# Assigned task
In the listing below, find the line with "## RELATED LINKS", then repeat exactly every line from the top through that one.
---- Dataset entries
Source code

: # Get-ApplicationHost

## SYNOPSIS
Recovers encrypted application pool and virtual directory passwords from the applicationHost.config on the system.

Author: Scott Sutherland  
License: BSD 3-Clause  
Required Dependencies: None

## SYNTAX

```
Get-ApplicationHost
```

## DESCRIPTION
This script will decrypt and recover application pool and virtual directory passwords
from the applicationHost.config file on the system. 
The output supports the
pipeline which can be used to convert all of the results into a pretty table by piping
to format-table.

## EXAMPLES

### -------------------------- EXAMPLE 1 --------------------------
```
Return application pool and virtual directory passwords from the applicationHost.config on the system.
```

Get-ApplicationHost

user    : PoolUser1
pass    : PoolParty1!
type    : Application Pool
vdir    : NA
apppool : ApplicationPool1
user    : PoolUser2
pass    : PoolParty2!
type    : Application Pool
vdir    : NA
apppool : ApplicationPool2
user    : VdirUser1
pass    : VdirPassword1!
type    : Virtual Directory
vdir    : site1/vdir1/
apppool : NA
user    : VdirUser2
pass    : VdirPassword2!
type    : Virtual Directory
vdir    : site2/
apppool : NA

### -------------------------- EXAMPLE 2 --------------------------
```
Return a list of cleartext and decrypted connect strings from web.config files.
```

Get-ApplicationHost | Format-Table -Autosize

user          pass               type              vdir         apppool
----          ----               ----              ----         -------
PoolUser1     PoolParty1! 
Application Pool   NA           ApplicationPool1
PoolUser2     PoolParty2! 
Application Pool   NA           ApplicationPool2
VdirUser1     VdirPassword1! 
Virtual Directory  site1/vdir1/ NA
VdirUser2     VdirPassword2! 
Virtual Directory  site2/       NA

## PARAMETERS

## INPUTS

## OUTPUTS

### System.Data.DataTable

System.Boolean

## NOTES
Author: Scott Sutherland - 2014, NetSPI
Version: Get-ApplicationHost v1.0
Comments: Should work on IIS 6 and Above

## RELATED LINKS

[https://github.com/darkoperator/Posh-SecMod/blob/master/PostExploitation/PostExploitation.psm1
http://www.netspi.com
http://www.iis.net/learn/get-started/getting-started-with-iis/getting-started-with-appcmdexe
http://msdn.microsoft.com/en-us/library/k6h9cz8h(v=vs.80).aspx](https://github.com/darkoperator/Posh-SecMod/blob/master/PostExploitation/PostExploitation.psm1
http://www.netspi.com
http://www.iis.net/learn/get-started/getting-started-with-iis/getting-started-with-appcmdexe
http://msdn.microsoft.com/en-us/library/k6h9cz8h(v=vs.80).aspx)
--------
# Written answer
Source code

: # Get-ApplicationHost

## SYNOPSIS
Recovers encrypted application pool and virtual directory passwords from the applicationHost.config on the system.

Author: Scott Sutherland  
License: BSD 3-Clause  
Required Dependencies: None

## SYNTAX

```
Get-ApplicationHost
```

## DESCRIPTION
This script will decrypt and recover application pool and virtual directory passwords
from the applicationHost.config file on the system. 
The output supports the
pipeline which can be used to convert all of the results into a pretty table by piping
to format-table.

## EXAMPLES

### -------------------------- EXAMPLE 1 --------------------------
```
Return application pool and virtual directory passwords from the applicationHost.config on the system.
```

Get-ApplicationHost

user    : PoolUser1
pass    : PoolParty1!
type    : Application Pool
vdir    : NA
apppool : ApplicationPool1
user    : PoolUser2
pass    : PoolParty2!
type    : Application Pool
vdir    : NA
apppool : ApplicationPool2
user    : VdirUser1
pass    : VdirPassword1!
type    : Virtual Directory
vdir    : site1/vdir1/
apppool : NA
user    : VdirUser2
pass    : VdirPassword2!
type    : Virtual Directory
vdir    : site2/
apppool : NA

### -------------------------- EXAMPLE 2 --------------------------
```
Return a list of cleartext and decrypted connect strings from web.config files.
```

Get-ApplicationHost | Format-Table -Autosize

user          pass               type              vdir         apppool
----          ----               ----              ----         -------
PoolUser1     PoolParty1! 
Application Pool   NA           ApplicationPool1
PoolUser2     PoolParty2! 
Application Pool   NA           ApplicationPool2
VdirUser1     VdirPassword1! 
Virtual Directory  site1/vdir1/ NA
VdirUser2     VdirPassword2! 
Virtual Directory  site2/       NA

## PARAMETERS

## INPUTS

## OUTPUTS

### System.Data.DataTable

System.Boolean

## NOTES
Author: Scott Sutherland - 2014, NetSPI
Version: Get-ApplicationHost v1.0
Comments: Should work on IIS 6 and Above

## RELATED LINKS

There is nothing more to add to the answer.